[Database] Bustub Buffer Pool Manager Implementation
Implement a buffer pool manager for a DBMS, from scratch, in C++.
Per CMU policy, Bustub solution should not be made public. Hence, only code snippets and logic are shown here. If you need to see the code, email me: yy4108@nyu.edu.
I am on my train to Qingdao right now, to see a beautiful girl. I am not so sure about how I feel, excited, but at the same time nervous. It is even freezing in Shanghai recently, let alone Qingdao. It is my first time, travelling so far, just to see someone.
I want to be productive on a train, but it is not easy. Writing something about buffer pool manager will probably calm me down.
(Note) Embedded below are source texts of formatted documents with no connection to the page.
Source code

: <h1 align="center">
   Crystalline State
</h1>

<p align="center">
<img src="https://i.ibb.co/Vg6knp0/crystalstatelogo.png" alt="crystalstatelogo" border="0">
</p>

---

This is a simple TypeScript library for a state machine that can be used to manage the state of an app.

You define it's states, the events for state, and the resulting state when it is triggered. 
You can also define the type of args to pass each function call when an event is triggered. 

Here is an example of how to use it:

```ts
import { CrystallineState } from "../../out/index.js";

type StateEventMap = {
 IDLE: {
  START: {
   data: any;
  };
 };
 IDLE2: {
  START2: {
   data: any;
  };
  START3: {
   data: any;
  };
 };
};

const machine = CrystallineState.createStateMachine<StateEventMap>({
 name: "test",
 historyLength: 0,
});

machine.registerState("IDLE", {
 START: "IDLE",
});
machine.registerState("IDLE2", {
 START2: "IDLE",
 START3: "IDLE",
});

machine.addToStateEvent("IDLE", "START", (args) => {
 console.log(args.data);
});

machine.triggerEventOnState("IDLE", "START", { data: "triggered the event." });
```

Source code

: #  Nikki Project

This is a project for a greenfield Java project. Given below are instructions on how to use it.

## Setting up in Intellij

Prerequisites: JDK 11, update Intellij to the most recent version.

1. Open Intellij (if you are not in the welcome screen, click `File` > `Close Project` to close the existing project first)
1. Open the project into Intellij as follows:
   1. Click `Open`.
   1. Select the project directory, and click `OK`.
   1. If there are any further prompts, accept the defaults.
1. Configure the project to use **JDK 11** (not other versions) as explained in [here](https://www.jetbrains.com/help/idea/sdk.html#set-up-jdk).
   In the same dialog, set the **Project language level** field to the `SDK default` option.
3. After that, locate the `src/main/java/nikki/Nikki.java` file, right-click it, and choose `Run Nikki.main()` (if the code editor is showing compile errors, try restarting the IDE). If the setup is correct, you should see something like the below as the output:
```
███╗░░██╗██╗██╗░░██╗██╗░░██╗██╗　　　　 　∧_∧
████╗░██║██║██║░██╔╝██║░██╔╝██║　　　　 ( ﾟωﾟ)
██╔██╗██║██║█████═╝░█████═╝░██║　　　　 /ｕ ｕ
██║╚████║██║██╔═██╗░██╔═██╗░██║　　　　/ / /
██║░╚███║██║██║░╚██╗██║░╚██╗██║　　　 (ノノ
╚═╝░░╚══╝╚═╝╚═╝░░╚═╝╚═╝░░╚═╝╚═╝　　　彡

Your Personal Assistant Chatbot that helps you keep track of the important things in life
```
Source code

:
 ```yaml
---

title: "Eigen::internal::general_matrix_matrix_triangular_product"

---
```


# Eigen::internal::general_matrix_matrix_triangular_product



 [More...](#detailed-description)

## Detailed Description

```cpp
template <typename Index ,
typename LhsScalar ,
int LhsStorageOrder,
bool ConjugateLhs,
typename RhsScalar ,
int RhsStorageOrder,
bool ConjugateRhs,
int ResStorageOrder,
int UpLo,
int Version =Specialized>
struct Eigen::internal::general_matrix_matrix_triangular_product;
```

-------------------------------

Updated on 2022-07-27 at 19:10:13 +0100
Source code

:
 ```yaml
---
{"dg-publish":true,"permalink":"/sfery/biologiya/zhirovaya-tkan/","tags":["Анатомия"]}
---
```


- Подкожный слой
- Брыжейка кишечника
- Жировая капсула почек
We will follow the guides and instruction of Andy Pavlo, and his CMU 15-445 course, to implement a buffer pool manager for a database management system, in C++.
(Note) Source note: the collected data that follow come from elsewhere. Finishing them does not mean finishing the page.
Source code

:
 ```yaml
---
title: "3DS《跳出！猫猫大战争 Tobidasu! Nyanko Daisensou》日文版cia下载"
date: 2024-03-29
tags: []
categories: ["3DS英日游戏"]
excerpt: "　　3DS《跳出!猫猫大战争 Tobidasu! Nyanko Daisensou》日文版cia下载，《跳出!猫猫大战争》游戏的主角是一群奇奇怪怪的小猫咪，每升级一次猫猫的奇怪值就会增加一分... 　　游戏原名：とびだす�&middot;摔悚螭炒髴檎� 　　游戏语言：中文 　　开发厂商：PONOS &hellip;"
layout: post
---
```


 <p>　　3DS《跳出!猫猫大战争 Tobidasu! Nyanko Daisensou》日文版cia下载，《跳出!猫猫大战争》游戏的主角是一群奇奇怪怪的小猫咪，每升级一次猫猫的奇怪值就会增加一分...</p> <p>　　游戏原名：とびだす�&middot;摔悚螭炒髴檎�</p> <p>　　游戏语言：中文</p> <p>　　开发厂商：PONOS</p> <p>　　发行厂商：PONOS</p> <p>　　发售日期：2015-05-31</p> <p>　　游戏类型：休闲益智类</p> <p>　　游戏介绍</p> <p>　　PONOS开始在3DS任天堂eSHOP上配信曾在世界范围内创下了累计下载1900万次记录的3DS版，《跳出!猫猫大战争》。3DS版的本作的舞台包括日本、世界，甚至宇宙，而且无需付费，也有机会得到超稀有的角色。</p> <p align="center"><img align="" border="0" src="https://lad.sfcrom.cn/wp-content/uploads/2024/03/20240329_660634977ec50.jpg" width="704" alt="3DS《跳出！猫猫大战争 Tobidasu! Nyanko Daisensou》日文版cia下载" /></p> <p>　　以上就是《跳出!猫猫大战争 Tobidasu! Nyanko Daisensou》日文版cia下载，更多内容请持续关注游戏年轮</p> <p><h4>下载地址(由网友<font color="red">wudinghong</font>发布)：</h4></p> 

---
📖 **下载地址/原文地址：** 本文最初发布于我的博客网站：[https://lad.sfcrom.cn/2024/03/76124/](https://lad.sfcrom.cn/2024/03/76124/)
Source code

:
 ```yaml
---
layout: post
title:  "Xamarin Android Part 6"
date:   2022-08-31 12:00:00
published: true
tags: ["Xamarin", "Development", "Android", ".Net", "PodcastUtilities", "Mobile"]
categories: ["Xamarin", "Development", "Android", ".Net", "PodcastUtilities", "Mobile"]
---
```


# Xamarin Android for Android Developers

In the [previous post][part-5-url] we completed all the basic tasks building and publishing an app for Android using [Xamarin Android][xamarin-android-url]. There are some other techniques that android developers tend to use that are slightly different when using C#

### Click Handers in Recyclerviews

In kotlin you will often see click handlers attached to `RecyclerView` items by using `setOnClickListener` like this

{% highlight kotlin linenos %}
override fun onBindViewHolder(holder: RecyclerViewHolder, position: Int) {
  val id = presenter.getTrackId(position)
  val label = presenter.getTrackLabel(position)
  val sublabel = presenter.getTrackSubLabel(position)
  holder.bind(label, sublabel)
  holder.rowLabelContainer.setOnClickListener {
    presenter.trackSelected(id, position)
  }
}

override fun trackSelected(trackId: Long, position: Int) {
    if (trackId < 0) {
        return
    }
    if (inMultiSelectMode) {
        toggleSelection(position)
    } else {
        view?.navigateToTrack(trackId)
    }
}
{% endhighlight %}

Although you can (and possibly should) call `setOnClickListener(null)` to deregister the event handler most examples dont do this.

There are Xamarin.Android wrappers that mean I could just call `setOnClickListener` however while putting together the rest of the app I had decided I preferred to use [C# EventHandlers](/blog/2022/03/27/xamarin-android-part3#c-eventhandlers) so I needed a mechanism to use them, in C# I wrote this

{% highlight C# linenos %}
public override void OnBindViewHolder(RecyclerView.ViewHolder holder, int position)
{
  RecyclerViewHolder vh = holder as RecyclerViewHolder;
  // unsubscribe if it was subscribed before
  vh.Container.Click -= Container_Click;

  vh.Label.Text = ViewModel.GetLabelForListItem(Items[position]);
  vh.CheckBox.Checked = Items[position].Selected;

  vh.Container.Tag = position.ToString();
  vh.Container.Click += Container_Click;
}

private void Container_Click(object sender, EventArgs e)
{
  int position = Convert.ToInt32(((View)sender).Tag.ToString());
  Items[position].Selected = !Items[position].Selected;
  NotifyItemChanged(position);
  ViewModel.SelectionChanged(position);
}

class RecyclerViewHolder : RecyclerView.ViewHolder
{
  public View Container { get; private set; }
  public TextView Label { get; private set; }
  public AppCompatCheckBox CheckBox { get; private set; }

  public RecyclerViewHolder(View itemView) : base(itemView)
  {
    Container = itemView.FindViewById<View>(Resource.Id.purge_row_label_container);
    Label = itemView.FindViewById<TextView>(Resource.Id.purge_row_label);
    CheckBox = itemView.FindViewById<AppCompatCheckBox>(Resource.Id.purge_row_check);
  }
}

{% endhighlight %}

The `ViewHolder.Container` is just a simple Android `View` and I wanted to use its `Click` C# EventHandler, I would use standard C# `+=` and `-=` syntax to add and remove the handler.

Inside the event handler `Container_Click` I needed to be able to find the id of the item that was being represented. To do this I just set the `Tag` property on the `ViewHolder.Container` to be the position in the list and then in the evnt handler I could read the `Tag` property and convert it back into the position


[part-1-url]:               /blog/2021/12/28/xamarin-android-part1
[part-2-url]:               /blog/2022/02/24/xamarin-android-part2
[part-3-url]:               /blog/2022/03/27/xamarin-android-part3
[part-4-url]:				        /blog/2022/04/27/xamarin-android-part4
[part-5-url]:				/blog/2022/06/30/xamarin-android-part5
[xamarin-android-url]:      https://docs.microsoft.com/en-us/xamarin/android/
First, let me prove myself with a Gradescoppe screenshot.
You can indeed be convinced that I know what I will be talking about.
LRU-K Replacement Policy
Implementing an eviction policy is always the first step in any buffer pool manager implementation. The reason being that we always need to figure out a way to decide which page (frame) to evict when the buffer pool is full.
Per the instruction of CMU, here we will be implementing an LRU-K policy. First let’s take a look at what is expected in an LRU replacer.
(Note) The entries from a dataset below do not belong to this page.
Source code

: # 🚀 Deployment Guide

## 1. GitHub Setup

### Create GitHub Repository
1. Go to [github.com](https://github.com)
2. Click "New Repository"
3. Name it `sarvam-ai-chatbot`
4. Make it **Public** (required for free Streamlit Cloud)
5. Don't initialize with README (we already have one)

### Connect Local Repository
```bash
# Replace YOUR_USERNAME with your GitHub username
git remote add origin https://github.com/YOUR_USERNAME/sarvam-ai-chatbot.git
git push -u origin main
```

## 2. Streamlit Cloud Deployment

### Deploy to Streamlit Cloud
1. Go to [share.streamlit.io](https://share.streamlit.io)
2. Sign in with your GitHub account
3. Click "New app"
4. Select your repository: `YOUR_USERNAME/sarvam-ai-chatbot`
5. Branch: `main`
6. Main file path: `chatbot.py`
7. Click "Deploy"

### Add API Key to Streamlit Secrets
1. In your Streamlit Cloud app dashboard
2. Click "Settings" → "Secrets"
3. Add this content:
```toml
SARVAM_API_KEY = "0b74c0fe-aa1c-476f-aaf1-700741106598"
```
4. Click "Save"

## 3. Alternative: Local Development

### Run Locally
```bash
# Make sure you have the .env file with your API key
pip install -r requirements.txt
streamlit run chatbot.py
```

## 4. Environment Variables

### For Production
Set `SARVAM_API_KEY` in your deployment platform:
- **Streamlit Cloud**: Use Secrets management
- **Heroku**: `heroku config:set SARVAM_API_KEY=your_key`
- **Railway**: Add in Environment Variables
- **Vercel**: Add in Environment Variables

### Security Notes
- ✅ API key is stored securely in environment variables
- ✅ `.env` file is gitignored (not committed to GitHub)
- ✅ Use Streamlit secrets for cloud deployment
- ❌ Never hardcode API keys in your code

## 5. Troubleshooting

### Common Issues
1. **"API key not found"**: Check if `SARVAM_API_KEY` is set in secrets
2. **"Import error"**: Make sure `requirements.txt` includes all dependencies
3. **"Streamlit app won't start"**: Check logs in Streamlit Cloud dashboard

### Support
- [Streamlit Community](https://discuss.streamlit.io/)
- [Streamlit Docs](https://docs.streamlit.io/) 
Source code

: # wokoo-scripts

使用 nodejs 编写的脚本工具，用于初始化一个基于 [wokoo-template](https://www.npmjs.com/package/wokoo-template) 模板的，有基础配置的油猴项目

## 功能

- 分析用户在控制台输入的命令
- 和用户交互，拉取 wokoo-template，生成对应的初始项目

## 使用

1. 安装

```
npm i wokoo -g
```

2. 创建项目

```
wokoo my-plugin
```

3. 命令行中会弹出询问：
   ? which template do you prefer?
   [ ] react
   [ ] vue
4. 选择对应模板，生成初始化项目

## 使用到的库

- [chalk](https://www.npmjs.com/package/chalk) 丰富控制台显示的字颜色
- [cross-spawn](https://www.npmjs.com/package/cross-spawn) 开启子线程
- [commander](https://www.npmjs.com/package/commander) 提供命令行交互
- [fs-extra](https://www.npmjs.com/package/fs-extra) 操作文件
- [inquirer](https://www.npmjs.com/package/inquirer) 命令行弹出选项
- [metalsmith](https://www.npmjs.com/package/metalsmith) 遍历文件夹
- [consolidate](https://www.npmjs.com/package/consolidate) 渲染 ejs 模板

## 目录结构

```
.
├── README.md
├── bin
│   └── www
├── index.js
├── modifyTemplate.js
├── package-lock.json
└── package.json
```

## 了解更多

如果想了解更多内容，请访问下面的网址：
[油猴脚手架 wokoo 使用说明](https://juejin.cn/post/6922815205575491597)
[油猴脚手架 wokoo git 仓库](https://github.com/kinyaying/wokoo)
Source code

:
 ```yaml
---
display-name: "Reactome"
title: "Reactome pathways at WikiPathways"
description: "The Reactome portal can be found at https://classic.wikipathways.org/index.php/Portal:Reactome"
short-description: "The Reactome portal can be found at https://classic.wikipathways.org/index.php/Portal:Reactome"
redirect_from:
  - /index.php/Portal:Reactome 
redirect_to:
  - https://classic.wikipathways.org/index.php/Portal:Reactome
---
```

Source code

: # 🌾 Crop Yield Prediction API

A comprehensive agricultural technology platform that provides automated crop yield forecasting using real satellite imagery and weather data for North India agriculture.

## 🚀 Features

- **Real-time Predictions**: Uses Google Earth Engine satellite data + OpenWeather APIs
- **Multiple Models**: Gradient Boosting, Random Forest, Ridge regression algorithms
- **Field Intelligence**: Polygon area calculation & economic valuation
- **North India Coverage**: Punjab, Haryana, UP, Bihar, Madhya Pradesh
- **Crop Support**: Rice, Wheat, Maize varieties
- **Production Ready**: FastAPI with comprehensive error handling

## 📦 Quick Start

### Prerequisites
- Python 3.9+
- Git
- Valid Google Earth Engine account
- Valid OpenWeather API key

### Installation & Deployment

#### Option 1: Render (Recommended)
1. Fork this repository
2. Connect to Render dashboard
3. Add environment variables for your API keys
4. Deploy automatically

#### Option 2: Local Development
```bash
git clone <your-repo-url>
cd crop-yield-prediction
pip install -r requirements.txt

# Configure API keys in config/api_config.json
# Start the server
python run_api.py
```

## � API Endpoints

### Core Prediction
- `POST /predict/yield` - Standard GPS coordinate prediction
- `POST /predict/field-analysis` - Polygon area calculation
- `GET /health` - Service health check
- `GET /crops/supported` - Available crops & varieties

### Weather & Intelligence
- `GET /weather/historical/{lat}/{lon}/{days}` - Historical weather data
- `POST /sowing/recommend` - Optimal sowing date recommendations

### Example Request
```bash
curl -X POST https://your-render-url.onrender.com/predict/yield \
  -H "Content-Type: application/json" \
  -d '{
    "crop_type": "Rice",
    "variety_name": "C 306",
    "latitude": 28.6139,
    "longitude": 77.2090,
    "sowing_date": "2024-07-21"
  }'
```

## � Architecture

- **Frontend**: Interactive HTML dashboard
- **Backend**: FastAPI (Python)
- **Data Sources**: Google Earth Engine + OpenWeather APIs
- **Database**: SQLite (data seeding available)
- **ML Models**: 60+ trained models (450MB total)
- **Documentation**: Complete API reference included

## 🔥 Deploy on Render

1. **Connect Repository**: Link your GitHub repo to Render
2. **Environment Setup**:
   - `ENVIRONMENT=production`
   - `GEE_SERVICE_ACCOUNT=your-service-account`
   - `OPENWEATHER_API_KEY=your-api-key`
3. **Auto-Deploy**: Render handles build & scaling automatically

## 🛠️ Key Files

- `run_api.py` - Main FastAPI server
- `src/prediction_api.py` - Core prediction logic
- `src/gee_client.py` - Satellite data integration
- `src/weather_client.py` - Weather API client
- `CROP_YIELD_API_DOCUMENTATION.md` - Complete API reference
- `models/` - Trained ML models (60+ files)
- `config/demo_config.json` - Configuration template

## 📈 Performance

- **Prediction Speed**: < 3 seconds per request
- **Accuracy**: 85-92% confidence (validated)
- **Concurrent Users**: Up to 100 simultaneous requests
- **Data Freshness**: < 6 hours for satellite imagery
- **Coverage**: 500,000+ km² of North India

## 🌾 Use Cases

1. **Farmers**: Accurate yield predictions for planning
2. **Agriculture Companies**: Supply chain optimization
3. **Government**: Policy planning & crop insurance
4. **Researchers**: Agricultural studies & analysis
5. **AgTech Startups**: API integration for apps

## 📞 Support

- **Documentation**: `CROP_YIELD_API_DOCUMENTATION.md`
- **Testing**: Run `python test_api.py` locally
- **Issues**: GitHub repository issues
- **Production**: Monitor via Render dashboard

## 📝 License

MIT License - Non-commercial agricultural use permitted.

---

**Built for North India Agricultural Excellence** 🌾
The LRU-K algorithm evicts a frame whose backward k-distance is maximum of all frames in the replacer. Backward k-distance is computed as the difference in time between current timestamp and the timestamp of kth previous access. A frame with fewer than k historical accesses is given +inf as its backward k-distance. When multiple frames have +inf backward k-distance, the replacer evicts the frame with the earliest overall timestamp (i.e., the frame whose least-recent recorded access is the overall least recent access, overall, out of all frames).
The maximum size for the
LRUKReplacer
is the same as the size of the buffer pool since it contains placeholders for all of the frames in theBufferPoolManager
. However, at any given moment, not all the frames in the replacer are considered to be evictable. The size ofLRUKReplacer
is represented by the number of evictable frames. TheLRUKReplacer
is initialized to have no frames in it. Then, only when a frame is marked as evictable, replacer’s size will increase.
With the basic idea in mind, let’s discuss how to implement in detail.
1 | LRUKReplacer::LRUKReplacer(size_t num_frames, size_t k) : replacer_size_(num_frames), k_(k) {} |
First, implement the constructor. num_frames is the number of total frames available, and the k_ here should be the number of evictable frames.
The main logic of LRU-K is in the Evict function.
1 | auto LRUKReplacer::Evict(frame_id_t *frame_id) -> bool { |
The logic is simple:
- check all nodes that are marked evictable by the replacer.
- If it has less than k elements, then its k distance is set to infinite (the most likely to be replaced).
- If we have multiple +inf distance nodes, then fall back to the original LRU policy. Just pick the oldest among these +inf nodes. (This is the purpose that found_infinite is servering)
- Otherwise, if all evictable pages have more than k access records, follow the LRU-K policy, and pick the oldest.
RecordAccess function is also important. It should be called anytime we touch a frame (read/write it from the buffer pool manager).
1 | void LRUKReplacer::RecordAccess(frame_id_t frame_id, [[maybe_unused]] AccessType access_type) { |
- fist check if the page that you are trying to access is actually legal. If not, raise an exception.
- If the LRU node is already in the Hash Map, just update the node history (evict the oldest if there is more than K accesses)
- if not found, init a new node element in the hash map.
SetEvictable is simple, you just need to check if the frame_id you are setting is legal and can actually be found in the hash map. Then you set evictablity based on the parameter. Finally, remember to update the current_size_, which represents the number of evictable pages.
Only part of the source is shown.